События, произошедшие поздней осенью 1922 года в Петрограде у бывшего Николаевского моста на Васильевском острове, многократно описаны и хорошо известны. По этому поводу было пролито немало фальшивых слез.
В первых числах октября (2-го) в Германию отправился немецкий пароход «Обер-бургомистр Хакен», а 16 ноября вслед за ним последовал другой – «Пруссия». Если на первом в вынужденное изгнание отправились представители московского интеллектуального сообщества, то на втором места были отведены по преимуществу петербуржцам. Два «философских парохода» навсегда увезли из России по различным версиям от 250 до 300 человек – философов, историков, литераторов, экономистов, юристов, естествоиспытателей и т. д. Это беспрецедентное в мировой истории событие стало завершающим аккордом интеллектуальной истории петровской России.
Зимой 1990 года в кафе у Люксембургского сада я слушал двухчасовой рассказ, возможно, последнего очевидца этого исхода – французского искусствоведа, бывшего хранителя музея Фонтенбло Б.Л. Он покинул Петроград вместе со своим отцом, философом, в 85 лет обладал вполне ясным умом и живой памятью, чтобы воскресить подчас мельчайшие подробности, многие из которых не попали в его мемуарный очерк «К изгнанию людей мысли» (Впрочем, позднее, он описал это более подробно в своих мемуарах). Б. Л. рассказывал о голоде 1921 года, о праздновании Пасхи 1 мая, когда на Крестный ход у Казанского собралось почти пятьдесят тысяч человек, а навстречу им из костела Св. Екатерины вышли католики, чтобы приветствовать православных, об изъятии церковных ценностей и летних расстрелах, о суде над митрополитом Вениамином, о блестящих лекциях Льва Карсавина – последнего свободно избранного ректора Петроградского университета, о фантастических слухах и страхах – возможности высылки интеллигенции не в Германию, а в прямо противоположном направлении. Бюрократические препоны на вывоз имущества, книг, драгоценностей, валюты были чудовищны.
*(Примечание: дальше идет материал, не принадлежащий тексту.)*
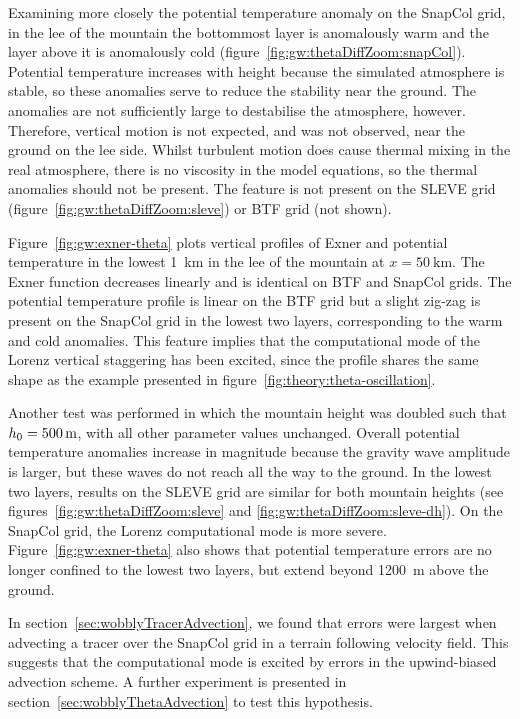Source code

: Examining more closely the potential temperature anomaly on the SnapCol grid, in the lee of the mountain the bottommost layer is anomalously warm and the layer above it is anomalously cold (figure~\ref{fig:gw:thetaDiffZoom:snapCol}).  Potential temperature increases with height because the simulated atmosphere is stable, so these anomalies serve to reduce the stability near the ground.  The anomalies are not sufficiently large to destabilise the atmosphere, however.   Therefore, vertical motion is not expected, and was not observed, near the ground on the lee side.   Whilst turbulent motion does cause thermal mixing in the real atmosphere, there is no viscosity in the model equations, so the thermal anomalies should not be present.  The feature is not present on the SLEVE grid (figure~\ref{fig:gw:thetaDiffZoom:sleve}) or BTF grid (not shown).

Figure~\ref{fig:gw:exner-theta} plots vertical profiles of Exner and potential temperature in the lowest \SI{1}{\kilo\meter} in the lee of the mountain at $x = \SI{50}{\kilo\meter}$.  The Exner function decreases linearly and is identical on BTF and SnapCol grids.  The potential temperature profile is linear on the BTF grid but a slight zig-zag is present on the SnapCol grid in the lowest two layers, corresponding to the warm and cold anomalies.  
This feature implies that the computational mode of the Lorenz vertical staggering has been excited, since the profile shares the same shape as the example presented in figure~\ref{fig:theory:theta-oscillation}.

Another test was performed in which the mountain height was doubled such that $h_0 = \SI{500}{\meter}$, with all other parameter values unchanged.  Overall potential temperature anomalies increase in magnitude because the gravity wave amplitude is larger, but these waves do not reach all the way to the ground.  In the lowest two layers, results on the SLEVE grid are similar for both mountain heights (see figures~\ref{fig:gw:thetaDiffZoom:sleve} and \ref{fig:gw:thetaDiffZoom:sleve-dh}).  On the SnapCol grid, the Lorenz computational mode is more severe.  Figure~\ref{fig:gw:exner-theta} also shows that potential temperature errors are no longer confined to the lowest two layers, but extend beyond \SI{1200}{\meter} above the ground.

In section~\ref{sec:wobblyTracerAdvection}, we found that errors were largest when advecting a tracer over the SnapCol grid in a terrain following velocity field.  This suggests that the computational mode is excited by errors in the upwind-biased advection scheme.  A further experiment is presented in section~\ref{sec:wobblyThetaAdvection} to test this hypothesis.

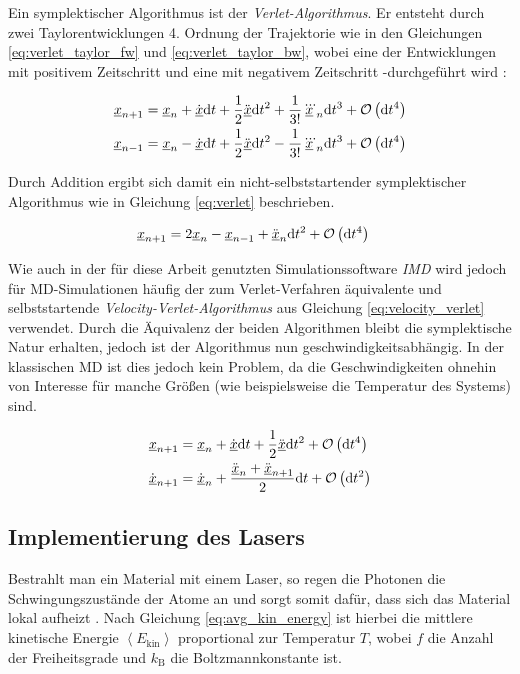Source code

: 		Ein symplektischer Algorithmus ist der \emph{Verlet-Algorithmus}. Er entsteht durch zwei
		Taylorentwicklungen 4. Ordnung der Trajektorie wie in den Gleichungen
		\eqref{eq:verlet_taylor_fw} und \eqref{eq:verlet_taylor_bw}, wobei eine der Entwicklungen
		mit positivem Zeitschritt \dt und eine mit negativem Zeitschritt -\dt durchgeführt wird
		\cite[S. 69f]{frenkel2001understanding}:

		\begin{align}
			\underline{x}_{n+1} &= \underline{x}_n + \dot{\underline{x}}\text{d} t + \frac{1}{2}\ddot{\underline{x}}\text{d} t^2
				+ \frac{1}{3!}\dddot{\underline{x}}_n\text{d} t^3 + \operatorname{\mathcal{O}}\left(\text{d} t^4\right)
				\label{eq:verlet_taylor_fw} \\
			\underline{x}_{n-1} &= \underline{x}_n - \dot{\underline{x}}\text{d} t + \frac{1}{2}\ddot{\underline{x}}\text{d} t^2
				- \frac{1}{3!}\dddot{\underline{x}}_n\text{d} t^3 + \operatorname{\mathcal{O}}\left(\text{d} t^4\right)
				\label{eq:verlet_taylor_bw}
		\end{align}

		Durch Addition ergibt sich damit ein nicht-selbststartender symplektischer Algorithmus wie
		in Gleichung \eqref{eq:verlet} beschrieben.

		\begin{align}
			\underline{x}_{n+1} &= 2 \underline{x}_n - \underline{x}_{n-1} + \ddot{\underline{x}}_n\text{d} t^2
				+ \operatorname{\mathcal{O}}\left(\text{d} t^4\right) \label{eq:verlet}
		\end{align}

		Wie auch in der für diese Arbeit genutzten Simulationssoftware \emph{IMD}
		\cite{stadler1997imd} wird jedoch für MD-Simulationen häufig der zum Verlet-Verfahren
		äquivalente und selbststartende \emph{Velocity-Verlet-Algorithmus} aus Gleichung
		\eqref{eq:velocity_verlet} verwendet. Durch die Äquivalenz der beiden Algorithmen bleibt
		die symplektische Natur erhalten, jedoch ist der Algorithmus nun geschwindigkeitsabhängig.
		In der klassischen MD ist dies jedoch kein Problem, da die Geschwindigkeiten ohnehin von
		Interesse für manche Größen (wie beispielsweise die Temperatur des Systems) sind.

		\begin{align}
			\underline{x}_{n+1} &= \underline{x}_n + \dot{\underline{x}}\text{d} t
				+ \frac{1}{2}\ddot{\underline{x}}\text{d} t^2 + \operatorname{\mathcal{O}}\left(\text{d} t^4\right) \nonumber\\
			\dot{\underline{x}}_{n+1} &= \dot{\underline{x}}_n + \frac{\ddot{\underline{x}}_n +
				\ddot{\underline{x}}_{n+1}}{2}\text{d} t + \operatorname{\mathcal{O}}\left(\text{d} t^2\right)
				\label{eq:velocity_verlet}
		\end{align}

	\subsection{Implementierung des Lasers}
		Bestrahlt man ein Material mit einem Laser, so regen die Photonen die Schwingungszustände
		der Atome an und sorgt somit dafür, dass sich das Material lokal aufheizt
		\cite{zhigilei1997velocity}. Nach Gleichung \eqref{eq:avg_kin_energy} ist hierbei die
		mittlere kinetische Energie $\left\langle E_\text{kin} \right\rangle$ proportional zur
		Temperatur $T$, wobei $f$ die Anzahl der Freiheitsgrade und $k_\text{B}$ die
		Boltzmannkonstante ist.

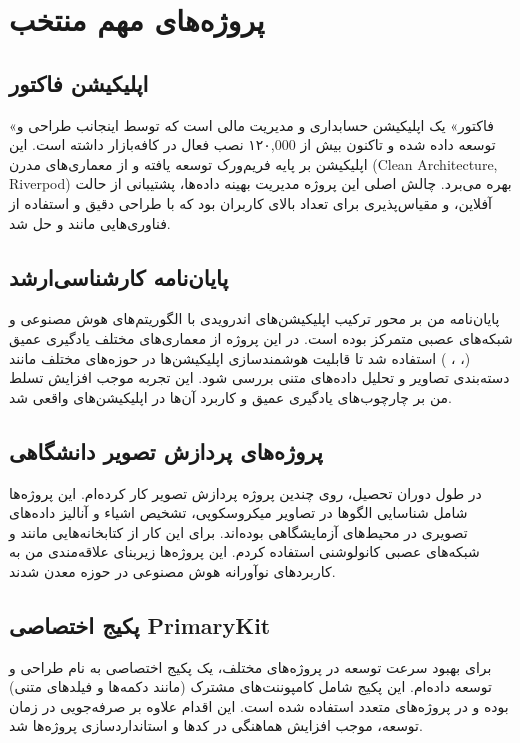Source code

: \chapter{پروژه‌های مهم منتخب}

\section*{اپلیکیشن فاکتور}
«فاکتور» یک اپلیکیشن حسابداری و مدیریت مالی است که توسط اینجانب طراحی و توسعه داده شده و تاکنون بیش از ۱۲۰{,}000 نصب فعال در کافه‌بازار داشته است. 
این اپلیکیشن بر پایه فریم‌ورک  توسعه یافته و از معماری‌های مدرن (Clean Architecture, Riverpod) بهره می‌برد. 
چالش اصلی این پروژه مدیریت بهینه داده‌ها، پشتیبانی از حالت آفلاین، و مقیاس‌پذیری برای تعداد بالای کاربران بود که با طراحی دقیق و استفاده از فناوری‌هایی مانند  و  حل شد. 

\section*{پایان‌نامه کارشناسی‌ارشد}
پایان‌نامه من بر محور ترکیب اپلیکیشن‌های اندرویدی با الگوریتم‌های هوش مصنوعی و شبکه‌های عصبی متمرکز بوده است. 
در این پروژه از معماری‌های مختلف یادگیری عمیق (، ، ) استفاده شد تا قابلیت هوشمندسازی اپلیکیشن‌ها در حوزه‌های مختلف مانند دسته‌بندی تصاویر و تحلیل داده‌های متنی بررسی شود. 
این تجربه موجب افزایش تسلط من بر چارچوب‌های یادگیری عمیق و کاربرد آن‌ها در اپلیکیشن‌های واقعی شد. 

\section*{پروژه‌های پردازش تصویر دانشگاهی}
در طول دوران تحصیل، روی چندین پروژه پردازش تصویر کار کرده‌ام. 
این پروژه‌ها شامل شناسایی الگوها در تصاویر میکروسکوپی، تشخیص اشیاء و آنالیز داده‌های تصویری در محیط‌های آزمایشگاهی بوده‌اند. 
برای این کار از کتابخانه‌هایی مانند  و شبکه‌های عصبی کانولوشنی استفاده کردم. 
این پروژه‌ها زیربنای علاقه‌مندی من به کاربردهای نوآورانه هوش مصنوعی در حوزه معدن شدند. 

\section*{پکیج اختصاصی PrimaryKit}
برای بهبود سرعت توسعه در پروژه‌های مختلف، یک پکیج اختصاصی به نام  طراحی و توسعه داده‌ام. 
این پکیج شامل کامپوننت‌های مشترک (مانند دکمه‌ها و فیلدهای متنی) بوده و در پروژه‌های متعدد  استفاده شده است. 
این اقدام علاوه بر صرفه‌جویی در زمان توسعه، موجب افزایش هماهنگی در کدها و استانداردسازی پروژه‌ها شد.
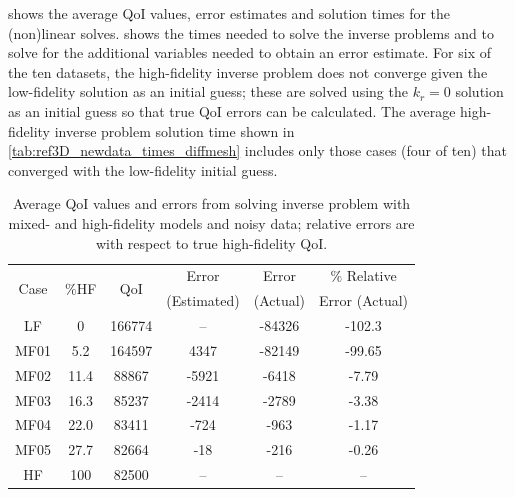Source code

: \documentclass[review]{siamart0516}
\begin{document}
 shows the average QoI values, error estimates and solution times for the (non)linear solves.  shows the times needed to solve the inverse problems and to solve for the additional variables needed to obtain an error estimate. For six of the ten datasets, the high-fidelity inverse problem does not converge given the low-fidelity solution as an initial guess; these are solved using the $k_r=0$ solution as an initial guess so that true QoI errors can be calculated. The average high-fidelity inverse problem solution time shown in \cref{tab:ref3D_newdata_times_diffmesh} includes only those cases (four of ten) that converged with the low-fidelity initial guess.
%
\begin{table}
\caption{Average QoI values and errors from solving inverse problem with mixed- and high-fidelity models and noisy data; relative errors are with respect to true high-fidelity QoI.}
\label{tab:ref3D_newdata_QoI_diffmesh}
\centering
\begin{tabular}{|c|c|c|c|c|c|}
\hline
\multirow{2}{*}{Case} & \multirow{2}{*}{$\%$HF} & \multirow{2}{*}{QoI} & Error & Error & $\%$ Relative  \\
& & & (Estimated) & (Actual) & Error (Actual) \\ \hline
LF   & 0    & 166774 & --    & -84326 & -102.3 \\
MF01 & 5.2  & 164597 & 4347  & -82149 & -99.65  \\
MF02 & 11.4 & 88867  & -5921 & -6418  & -7.79  \\
MF03 & 16.3 & 85237  & -2414 & -2789  & -3.38  \\
MF04 & 22.0 & 83411  & -724  & -963   & -1.17  \\
MF05 & 27.7 & 82664  & -18   & -216   & -0.26 \\
HF   & 100  & 82500  & --    & --     & --  \\ \hline
\end{tabular}
\end{table}
\end{document}
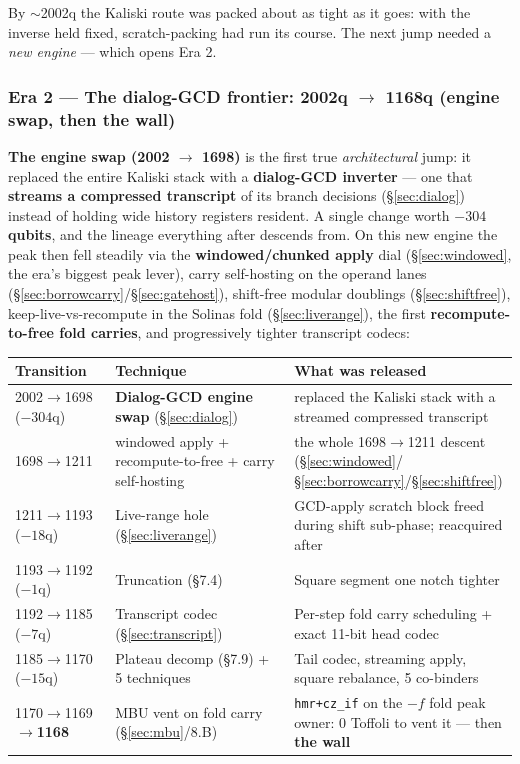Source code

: \documentclass[11pt,a4paper]{article}
\begin{document}
By $\sim$2002q the Kaliski route was packed about as tight as it goes: with the inverse held fixed,
scratch-packing had run its course. The next jump needed a \emph{new engine} --- which opens Era 2.

\subsubsection{Era 2 --- The dialog-GCD frontier: 2002q $\to$ 1168q (engine swap, then the wall)}

\textbf{The engine swap (2002 $\to$ 1698)} is the first true \emph{architectural} jump: it replaced
the entire Kaliski stack with a \textbf{dialog-GCD inverter} --- one that \textbf{streams a compressed
transcript} of its branch decisions (\S\ref{sec:dialog}) instead of holding wide history registers
resident. A single change worth \textbf{$-304$ qubits}, and the lineage everything after descends
from. On this new engine the peak then fell steadily via the \textbf{windowed/chunked apply} dial
(\S\ref{sec:windowed}, the era's biggest peak lever), carry self-hosting on the operand lanes
(\S\ref{sec:borrowcarry}/\S\ref{sec:gatehost}), shift-free modular doublings (\S\ref{sec:shiftfree}),
keep-live-vs-recompute in the Solinas fold (\S\ref{sec:liverange}), the first
\textbf{recompute-to-free fold carries}, and progressively tighter transcript codecs:

\begin{center}
\begin{tabular}{p{3.8cm}p{4.5cm}p{5.2cm}}
\toprule
\textbf{Transition} & \textbf{Technique} & \textbf{What was released} \\
\midrule
2002$\to$1698 ($-304$q) & \textbf{Dialog-GCD engine swap} (\S\ref{sec:dialog}) & replaced the Kaliski stack with a streamed compressed transcript \\
1698$\to$1211 & windowed apply + recompute-to-free + carry self-hosting & the whole 1698$\to$1211 descent (\S\ref{sec:windowed}/\S\ref{sec:borrowcarry}/\S\ref{sec:shiftfree}) \\
1211$\to$1193 ($-18$q) & Live-range hole (\S\ref{sec:liverange}) & GCD-apply scratch block freed during shift sub-phase; reacquired after \\
1193$\to$1192 ($-1$q) & Truncation (\S7.4) & Square segment one notch tighter \\
1192$\to$1185 ($-7$q) & Transcript codec (\S\ref{sec:transcript}) & Per-step fold carry scheduling + exact 11-bit head codec \\
1185$\to$1170 ($-15$q) & Plateau decomp (\S7.9) + 5 techniques & Tail codec, streaming apply, square rebalance, 5 co-binders \\
1170$\to$1169$\to$\textbf{1168} & MBU vent on fold carry (\S\ref{sec:mbu}/8.B) & \texttt{hmr+cz\_if} on the $-f$ fold peak owner: 0 Toffoli to vent it --- then \textbf{the wall} \\
\bottomrule
\end{tabular}
\end{center}
\end{document}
Но москвичам, обитавшим в новой столице, удалось быстрее пройти все кафкианские процедуры и отправиться в эмиграцию на полтора месяца раньше.
Перед отправкой первого парохода в ночь на 2 октября 1922 года в квартире его отца Н. Л. ночевала семья Бердяевых, и вечером (за неким подобием ужина) между двумя мыслителями возник диалог, который Б. Л. запомнил в самых общих чертах. Бердяев со всей своей страстностью обрушился на петербургский бюрократический период российской истории, в котором он видел источник всех возможных зол, в том числе и многих кошмаров большевистской революции. Несравнимо более сдержанный Н. Л. соглашался со своим коллегой, но при этом замечал, что революция во всем ее скифско-большевистском варварстве есть не что иное, как восстание старой допетровской «бунташной Руси» против России современной, отчасти европеизированной, буржуазной, во многом соединившей себя с Западной Европой. Разговор между столь разными людьми был довольно сумбурен, они меняли позиции, как это часто бывает, противоречили сами себе. Однако общий смысл вырисовывался достаточно очевидно: если Февральская революция была (точнее, должна была стать) революцией вестернизаторской, то Октябрьская стала ее абсолютной противоположностью. Она явилась бунтом полуязыческой-полухристианской стихии, добившей как 300-летнию империю Романовых, так и либерально-западнические иллюзии Февраля.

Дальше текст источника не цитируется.